━━ ENTRIES SHOWN

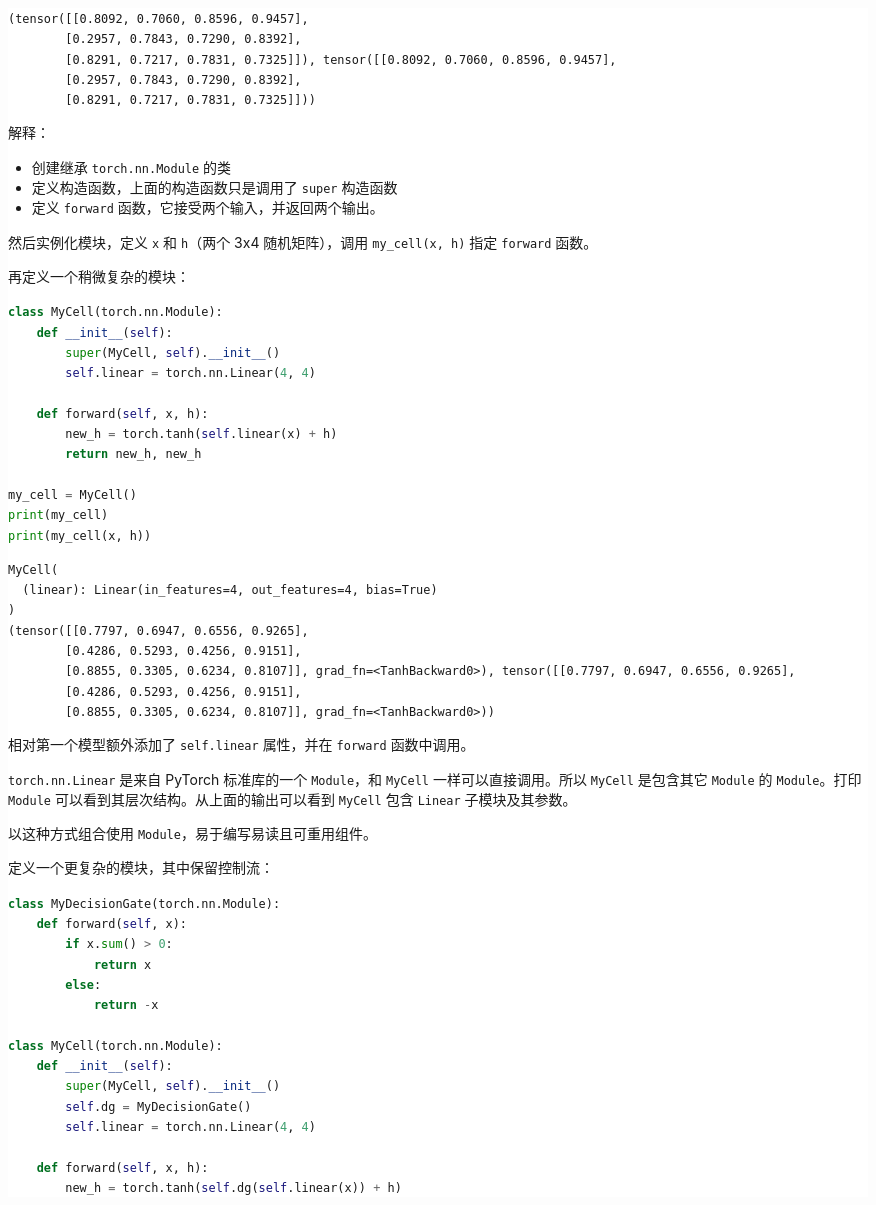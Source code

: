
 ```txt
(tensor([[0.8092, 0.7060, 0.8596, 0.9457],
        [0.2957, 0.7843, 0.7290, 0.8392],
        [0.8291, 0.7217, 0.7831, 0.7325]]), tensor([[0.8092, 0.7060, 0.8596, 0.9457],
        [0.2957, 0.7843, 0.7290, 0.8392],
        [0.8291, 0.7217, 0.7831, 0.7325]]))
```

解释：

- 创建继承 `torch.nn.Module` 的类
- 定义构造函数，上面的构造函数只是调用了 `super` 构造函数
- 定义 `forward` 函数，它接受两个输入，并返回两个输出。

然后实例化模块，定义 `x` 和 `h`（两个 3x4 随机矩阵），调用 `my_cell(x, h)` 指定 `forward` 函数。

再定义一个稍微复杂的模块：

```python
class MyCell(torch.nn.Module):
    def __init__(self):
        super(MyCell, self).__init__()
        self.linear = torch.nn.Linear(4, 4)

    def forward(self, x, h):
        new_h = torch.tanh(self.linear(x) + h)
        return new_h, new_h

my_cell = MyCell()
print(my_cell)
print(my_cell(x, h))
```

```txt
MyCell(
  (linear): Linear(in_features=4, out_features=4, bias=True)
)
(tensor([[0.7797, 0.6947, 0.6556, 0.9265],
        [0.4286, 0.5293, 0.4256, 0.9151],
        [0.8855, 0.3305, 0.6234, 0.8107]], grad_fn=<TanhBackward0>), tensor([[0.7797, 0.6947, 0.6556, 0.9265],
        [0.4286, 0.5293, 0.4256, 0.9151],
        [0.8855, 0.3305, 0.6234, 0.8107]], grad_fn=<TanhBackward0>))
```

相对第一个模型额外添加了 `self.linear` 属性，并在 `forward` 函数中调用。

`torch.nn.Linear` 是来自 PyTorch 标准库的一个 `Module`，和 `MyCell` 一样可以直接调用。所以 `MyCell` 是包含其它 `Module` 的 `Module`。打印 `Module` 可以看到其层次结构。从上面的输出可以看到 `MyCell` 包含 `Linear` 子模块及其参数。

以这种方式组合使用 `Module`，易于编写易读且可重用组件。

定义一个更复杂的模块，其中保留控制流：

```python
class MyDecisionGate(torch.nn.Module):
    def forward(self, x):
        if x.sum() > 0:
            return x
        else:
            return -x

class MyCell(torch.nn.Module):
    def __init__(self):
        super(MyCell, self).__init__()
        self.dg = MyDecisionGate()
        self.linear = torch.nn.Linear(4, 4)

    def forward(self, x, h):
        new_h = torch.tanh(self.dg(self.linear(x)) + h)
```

━━━━

# HOW TO COMPLETE THIS TASK:
Each record above is to be copied exactly. Drop the pictures.

# EXERCISE RESULT:
Source code

:
 ```txt
(tensor([[0.8092, 0.7060, 0.8596, 0.9457],
        [0.2957, 0.7843, 0.7290, 0.8392],
        [0.8291, 0.7217, 0.7831, 0.7325]]), tensor([[0.8092, 0.7060, 0.8596, 0.9457],
        [0.2957, 0.7843, 0.7290, 0.8392],
        [0.8291, 0.7217, 0.7831, 0.7325]]))
```

解释：

- 创建继承 `torch.nn.Module` 的类
- 定义构造函数，上面的构造函数只是调用了 `super` 构造函数
- 定义 `forward` 函数，它接受两个输入，并返回两个输出。

然后实例化模块，定义 `x` 和 `h`（两个 3x4 随机矩阵），调用 `my_cell(x, h)` 指定 `forward` 函数。

再定义一个稍微复杂的模块：

```python
class MyCell(torch.nn.Module):
    def __init__(self):
        super(MyCell, self).__init__()
        self.linear = torch.nn.Linear(4, 4)

    def forward(self, x, h):
        new_h = torch.tanh(self.linear(x) + h)
        return new_h, new_h

my_cell = MyCell()
print(my_cell)
print(my_cell(x, h))
```

```txt
MyCell(
  (linear): Linear(in_features=4, out_features=4, bias=True)
)
(tensor([[0.7797, 0.6947, 0.6556, 0.9265],
        [0.4286, 0.5293, 0.4256, 0.9151],
        [0.8855, 0.3305, 0.6234, 0.8107]], grad_fn=<TanhBackward0>), tensor([[0.7797, 0.6947, 0.6556, 0.9265],
        [0.4286, 0.5293, 0.4256, 0.9151],
        [0.8855, 0.3305, 0.6234, 0.8107]], grad_fn=<TanhBackward0>))
```

相对第一个模型额外添加了 `self.linear` 属性，并在 `forward` 函数中调用。

`torch.nn.Linear` 是来自 PyTorch 标准库的一个 `Module`，和 `MyCell` 一样可以直接调用。所以 `MyCell` 是包含其它 `Module` 的 `Module`。打印 `Module` 可以看到其层次结构。从上面的输出可以看到 `MyCell` 包含 `Linear` 子模块及其参数。

以这种方式组合使用 `Module`，易于编写易读且可重用组件。

定义一个更复杂的模块，其中保留控制流：

```python
class MyDecisionGate(torch.nn.Module):
    def forward(self, x):
        if x.sum() > 0:
            return x
        else:
            return -x

class MyCell(torch.nn.Module):
    def __init__(self):
        super(MyCell, self).__init__()
        self.dg = MyDecisionGate()
        self.linear = torch.nn.Linear(4, 4)

    def forward(self, x, h):
        new_h = torch.tanh(self.dg(self.linear(x)) + h)
```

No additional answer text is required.